Qué ha detallado el alcalde y qué sigue sin concretarse
El anuncio llega con titular y sin concreciones. El proyecto pretende garantizar el acceso a producto fresco asequible, según el alcalde, y contempla un programa de formación asociado al establecimiento. Lo que no se sabe todavía es con qué dinero se sostendrá, a qué precios venderá, cómo se elegirá a la entidad gestora ni qué criterios decidirán quién compra allí.

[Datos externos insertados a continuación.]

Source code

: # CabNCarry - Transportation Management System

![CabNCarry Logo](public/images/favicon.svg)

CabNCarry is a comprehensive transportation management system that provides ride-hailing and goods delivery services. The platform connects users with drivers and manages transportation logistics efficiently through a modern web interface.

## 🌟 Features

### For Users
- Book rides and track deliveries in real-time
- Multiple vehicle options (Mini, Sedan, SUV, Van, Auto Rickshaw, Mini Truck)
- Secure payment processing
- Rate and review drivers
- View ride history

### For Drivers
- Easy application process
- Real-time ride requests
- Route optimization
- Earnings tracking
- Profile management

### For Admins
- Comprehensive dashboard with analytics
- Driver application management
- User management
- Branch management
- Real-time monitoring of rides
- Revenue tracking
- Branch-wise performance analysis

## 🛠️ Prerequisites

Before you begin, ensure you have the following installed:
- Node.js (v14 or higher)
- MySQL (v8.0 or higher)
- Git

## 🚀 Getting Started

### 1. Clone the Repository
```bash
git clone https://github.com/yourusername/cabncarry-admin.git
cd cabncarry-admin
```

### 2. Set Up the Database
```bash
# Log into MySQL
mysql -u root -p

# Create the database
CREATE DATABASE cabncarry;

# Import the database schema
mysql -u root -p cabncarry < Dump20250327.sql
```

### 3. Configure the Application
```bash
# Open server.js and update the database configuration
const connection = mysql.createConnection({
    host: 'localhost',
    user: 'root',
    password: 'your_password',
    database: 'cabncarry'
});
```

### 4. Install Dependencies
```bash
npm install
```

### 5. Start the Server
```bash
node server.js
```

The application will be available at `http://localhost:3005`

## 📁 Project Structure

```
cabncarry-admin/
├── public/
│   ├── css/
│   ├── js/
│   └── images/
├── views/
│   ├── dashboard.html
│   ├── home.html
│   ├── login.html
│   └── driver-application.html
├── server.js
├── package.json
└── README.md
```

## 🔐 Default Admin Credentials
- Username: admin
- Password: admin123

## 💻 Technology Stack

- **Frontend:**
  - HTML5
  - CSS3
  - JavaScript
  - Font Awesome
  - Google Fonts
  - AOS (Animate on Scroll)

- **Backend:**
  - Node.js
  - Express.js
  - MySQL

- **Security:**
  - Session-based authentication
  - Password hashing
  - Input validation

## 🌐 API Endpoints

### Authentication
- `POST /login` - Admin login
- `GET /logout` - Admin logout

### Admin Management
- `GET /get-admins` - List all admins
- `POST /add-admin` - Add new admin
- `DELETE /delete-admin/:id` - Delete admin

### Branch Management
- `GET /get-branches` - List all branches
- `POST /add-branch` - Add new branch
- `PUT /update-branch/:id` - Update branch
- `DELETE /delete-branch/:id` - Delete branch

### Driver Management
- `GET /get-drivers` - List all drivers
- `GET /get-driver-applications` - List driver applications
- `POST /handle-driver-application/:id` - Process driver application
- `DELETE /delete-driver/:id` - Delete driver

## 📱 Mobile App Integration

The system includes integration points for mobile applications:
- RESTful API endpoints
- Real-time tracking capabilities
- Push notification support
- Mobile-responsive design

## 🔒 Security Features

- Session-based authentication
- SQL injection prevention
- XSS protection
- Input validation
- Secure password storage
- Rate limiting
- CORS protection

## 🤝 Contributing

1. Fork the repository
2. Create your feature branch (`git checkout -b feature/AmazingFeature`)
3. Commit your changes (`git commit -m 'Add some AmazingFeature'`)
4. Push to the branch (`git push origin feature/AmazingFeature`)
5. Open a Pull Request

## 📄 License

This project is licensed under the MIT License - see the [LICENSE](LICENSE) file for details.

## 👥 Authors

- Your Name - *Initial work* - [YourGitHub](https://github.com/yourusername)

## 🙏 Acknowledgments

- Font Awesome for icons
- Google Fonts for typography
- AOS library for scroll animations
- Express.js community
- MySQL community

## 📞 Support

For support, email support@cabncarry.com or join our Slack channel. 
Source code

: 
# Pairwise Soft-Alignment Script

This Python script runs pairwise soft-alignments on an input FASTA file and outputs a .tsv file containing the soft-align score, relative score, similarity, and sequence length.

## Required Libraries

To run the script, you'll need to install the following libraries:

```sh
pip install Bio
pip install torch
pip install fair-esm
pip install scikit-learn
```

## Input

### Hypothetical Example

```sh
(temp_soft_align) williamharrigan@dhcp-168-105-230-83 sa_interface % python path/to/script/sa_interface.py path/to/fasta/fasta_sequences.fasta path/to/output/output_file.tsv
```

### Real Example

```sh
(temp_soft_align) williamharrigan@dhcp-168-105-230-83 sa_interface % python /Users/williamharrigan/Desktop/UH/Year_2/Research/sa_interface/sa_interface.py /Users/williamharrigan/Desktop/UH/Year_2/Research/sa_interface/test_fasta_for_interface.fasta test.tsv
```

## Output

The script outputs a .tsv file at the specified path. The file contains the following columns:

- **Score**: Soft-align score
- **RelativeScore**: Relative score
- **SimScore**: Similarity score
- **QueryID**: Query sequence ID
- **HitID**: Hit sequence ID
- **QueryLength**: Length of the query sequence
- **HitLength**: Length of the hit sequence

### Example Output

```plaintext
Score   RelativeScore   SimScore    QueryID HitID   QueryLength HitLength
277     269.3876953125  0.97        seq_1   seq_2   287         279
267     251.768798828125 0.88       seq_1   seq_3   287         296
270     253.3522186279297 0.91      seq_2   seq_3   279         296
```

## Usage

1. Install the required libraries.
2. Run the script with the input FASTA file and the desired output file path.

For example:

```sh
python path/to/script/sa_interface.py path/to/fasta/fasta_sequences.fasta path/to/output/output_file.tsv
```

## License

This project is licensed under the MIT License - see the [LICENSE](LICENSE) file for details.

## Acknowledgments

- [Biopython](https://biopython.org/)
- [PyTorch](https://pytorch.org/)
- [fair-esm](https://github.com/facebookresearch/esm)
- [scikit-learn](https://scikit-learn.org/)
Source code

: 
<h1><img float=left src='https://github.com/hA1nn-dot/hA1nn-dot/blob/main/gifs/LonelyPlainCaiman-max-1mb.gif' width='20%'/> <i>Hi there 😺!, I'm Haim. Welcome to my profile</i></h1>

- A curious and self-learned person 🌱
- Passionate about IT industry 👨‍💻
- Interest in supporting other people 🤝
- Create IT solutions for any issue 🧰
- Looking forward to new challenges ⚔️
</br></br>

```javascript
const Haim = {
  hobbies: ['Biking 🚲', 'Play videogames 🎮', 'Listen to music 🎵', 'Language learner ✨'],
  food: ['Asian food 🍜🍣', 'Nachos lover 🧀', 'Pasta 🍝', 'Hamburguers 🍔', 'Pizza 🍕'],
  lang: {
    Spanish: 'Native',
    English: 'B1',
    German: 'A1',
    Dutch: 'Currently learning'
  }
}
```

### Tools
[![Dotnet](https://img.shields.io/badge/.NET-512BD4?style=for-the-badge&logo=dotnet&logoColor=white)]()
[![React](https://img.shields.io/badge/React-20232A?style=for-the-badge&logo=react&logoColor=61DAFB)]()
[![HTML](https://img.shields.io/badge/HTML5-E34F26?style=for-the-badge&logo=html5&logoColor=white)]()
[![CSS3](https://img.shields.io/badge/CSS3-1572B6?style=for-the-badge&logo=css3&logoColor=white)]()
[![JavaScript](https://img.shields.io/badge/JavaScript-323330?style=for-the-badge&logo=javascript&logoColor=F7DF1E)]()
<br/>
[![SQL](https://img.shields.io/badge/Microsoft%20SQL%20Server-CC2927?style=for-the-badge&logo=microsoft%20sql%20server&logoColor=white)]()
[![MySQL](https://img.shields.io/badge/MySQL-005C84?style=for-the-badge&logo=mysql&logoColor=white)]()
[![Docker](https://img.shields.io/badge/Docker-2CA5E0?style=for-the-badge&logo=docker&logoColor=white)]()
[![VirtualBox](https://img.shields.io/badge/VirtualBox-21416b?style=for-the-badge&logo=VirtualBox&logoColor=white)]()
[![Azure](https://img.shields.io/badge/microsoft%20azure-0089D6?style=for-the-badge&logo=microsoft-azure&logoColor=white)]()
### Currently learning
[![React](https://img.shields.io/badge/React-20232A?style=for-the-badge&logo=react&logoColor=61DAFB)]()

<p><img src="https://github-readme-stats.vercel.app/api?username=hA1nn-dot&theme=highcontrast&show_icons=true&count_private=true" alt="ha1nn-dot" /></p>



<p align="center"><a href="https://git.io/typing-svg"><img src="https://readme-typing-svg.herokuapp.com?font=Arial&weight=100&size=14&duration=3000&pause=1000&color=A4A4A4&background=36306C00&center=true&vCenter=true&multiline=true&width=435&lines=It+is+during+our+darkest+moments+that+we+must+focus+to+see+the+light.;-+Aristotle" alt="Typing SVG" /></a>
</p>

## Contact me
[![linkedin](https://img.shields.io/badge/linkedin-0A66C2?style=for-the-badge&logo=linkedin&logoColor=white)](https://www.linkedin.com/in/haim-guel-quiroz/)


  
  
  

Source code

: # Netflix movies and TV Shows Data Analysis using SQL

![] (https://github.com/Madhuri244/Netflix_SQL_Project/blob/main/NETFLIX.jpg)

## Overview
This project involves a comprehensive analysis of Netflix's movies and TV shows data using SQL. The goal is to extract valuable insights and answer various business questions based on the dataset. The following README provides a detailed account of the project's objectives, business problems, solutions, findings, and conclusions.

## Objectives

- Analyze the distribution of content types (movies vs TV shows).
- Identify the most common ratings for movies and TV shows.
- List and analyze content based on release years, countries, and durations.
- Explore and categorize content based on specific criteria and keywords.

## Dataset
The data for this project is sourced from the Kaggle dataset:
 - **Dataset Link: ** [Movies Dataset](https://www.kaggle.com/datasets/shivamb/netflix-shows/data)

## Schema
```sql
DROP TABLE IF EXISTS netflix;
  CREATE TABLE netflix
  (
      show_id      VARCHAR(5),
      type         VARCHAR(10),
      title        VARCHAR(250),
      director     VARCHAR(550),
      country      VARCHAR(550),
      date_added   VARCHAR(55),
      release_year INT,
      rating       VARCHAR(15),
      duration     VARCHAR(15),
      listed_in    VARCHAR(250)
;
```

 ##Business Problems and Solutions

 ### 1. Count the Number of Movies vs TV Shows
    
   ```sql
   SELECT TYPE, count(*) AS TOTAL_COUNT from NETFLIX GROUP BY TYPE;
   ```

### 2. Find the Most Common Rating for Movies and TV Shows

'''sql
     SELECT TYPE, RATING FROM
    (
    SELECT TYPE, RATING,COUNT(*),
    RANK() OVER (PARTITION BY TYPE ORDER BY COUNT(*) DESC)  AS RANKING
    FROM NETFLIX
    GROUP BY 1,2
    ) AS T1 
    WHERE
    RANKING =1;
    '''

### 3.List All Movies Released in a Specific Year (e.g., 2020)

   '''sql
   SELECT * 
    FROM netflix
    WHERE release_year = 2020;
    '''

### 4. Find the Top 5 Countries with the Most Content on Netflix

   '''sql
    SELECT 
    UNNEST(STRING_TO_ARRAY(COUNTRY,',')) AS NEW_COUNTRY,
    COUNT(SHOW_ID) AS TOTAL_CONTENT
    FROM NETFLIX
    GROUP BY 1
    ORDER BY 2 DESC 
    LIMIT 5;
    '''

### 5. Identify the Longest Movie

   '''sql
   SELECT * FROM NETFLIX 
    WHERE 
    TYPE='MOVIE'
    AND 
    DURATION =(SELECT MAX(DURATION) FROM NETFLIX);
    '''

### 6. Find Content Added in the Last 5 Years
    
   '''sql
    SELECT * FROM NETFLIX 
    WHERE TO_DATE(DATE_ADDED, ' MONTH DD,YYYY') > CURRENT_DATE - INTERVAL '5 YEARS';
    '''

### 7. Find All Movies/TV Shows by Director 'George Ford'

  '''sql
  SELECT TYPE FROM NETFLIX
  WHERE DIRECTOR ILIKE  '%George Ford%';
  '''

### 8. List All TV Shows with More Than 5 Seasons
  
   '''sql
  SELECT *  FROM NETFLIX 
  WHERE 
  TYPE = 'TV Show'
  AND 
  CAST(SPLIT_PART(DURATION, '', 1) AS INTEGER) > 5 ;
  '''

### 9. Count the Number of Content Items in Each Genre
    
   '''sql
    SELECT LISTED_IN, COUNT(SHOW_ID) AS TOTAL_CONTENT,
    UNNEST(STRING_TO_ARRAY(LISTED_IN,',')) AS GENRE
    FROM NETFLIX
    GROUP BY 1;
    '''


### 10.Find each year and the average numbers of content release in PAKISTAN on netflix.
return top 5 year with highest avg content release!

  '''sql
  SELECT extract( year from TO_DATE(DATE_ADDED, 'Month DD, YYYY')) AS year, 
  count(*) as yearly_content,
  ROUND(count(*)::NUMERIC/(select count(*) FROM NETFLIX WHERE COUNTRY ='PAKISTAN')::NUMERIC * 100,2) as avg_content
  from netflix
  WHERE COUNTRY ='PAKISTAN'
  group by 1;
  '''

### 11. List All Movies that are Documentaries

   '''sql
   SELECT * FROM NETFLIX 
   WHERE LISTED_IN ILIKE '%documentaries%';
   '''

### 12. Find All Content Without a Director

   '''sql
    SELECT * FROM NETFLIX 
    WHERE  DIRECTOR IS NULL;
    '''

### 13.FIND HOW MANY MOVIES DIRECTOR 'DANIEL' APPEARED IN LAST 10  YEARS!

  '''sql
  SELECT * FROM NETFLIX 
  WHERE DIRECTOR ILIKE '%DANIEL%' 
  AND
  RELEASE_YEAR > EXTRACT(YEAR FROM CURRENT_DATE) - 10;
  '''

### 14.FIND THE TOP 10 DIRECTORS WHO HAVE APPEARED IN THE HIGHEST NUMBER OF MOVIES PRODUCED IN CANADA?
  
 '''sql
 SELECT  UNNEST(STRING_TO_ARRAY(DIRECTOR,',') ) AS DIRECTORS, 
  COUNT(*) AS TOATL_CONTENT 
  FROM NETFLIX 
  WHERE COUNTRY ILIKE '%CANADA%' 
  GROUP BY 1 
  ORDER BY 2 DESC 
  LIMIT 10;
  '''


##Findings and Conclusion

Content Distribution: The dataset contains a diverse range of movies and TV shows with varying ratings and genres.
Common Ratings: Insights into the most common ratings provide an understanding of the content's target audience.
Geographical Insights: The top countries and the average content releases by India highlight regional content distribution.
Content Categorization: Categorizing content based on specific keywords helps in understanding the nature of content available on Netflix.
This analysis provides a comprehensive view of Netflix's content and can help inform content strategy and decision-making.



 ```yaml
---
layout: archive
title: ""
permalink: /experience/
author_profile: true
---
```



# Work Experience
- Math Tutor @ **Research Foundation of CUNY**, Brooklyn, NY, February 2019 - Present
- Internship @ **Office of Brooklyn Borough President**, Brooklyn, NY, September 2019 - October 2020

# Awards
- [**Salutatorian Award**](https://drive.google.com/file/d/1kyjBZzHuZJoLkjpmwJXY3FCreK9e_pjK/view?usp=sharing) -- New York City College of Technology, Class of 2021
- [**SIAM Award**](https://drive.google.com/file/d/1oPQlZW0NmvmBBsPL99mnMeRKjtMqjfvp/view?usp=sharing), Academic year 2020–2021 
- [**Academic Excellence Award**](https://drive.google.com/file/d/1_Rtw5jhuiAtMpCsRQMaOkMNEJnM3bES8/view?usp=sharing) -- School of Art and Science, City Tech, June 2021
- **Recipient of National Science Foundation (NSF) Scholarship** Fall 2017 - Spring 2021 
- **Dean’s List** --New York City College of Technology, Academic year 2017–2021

Los mercados municipales ya existen y no son gratis
La primera objeción es de sentido común: Barcelona ya tiene mercados municipales. Y una concesión en ellos no es un chollo, según un participante en el debate: sostiene que en Zaragoza la parada más pequeña cuesta 50.000 euros en concesiones de 50 años, más unos 100 euros al mes, con el montaje del puesto y la luz a cargo del concesionario, y calcula que en Barcelona la cifra sería mayor. Son cálculos de un usuario, sin verificar.
Sospechas de clientelismo y de formación no remunerada
El punto que más recelos despierta en el debate es la fórmula de gestión. Un participante sostiene que el hambre es un arma de control social y que los economatos acabarán siendo para los del partido de turno; otro lee en el programa de formación una vía para abaratar costes con estudiantes despachando sin sueldo. Ninguna de las dos sospechas está respaldada por datos. También se compara el proyecto con Venezuela y Cuba, y se mencionan las cajas CLAP venezolanas.
La pregunta que sobrevuela el debate es si hace falta un comercio asequible cuando Barcelona ya cuenta con mercados de barrio.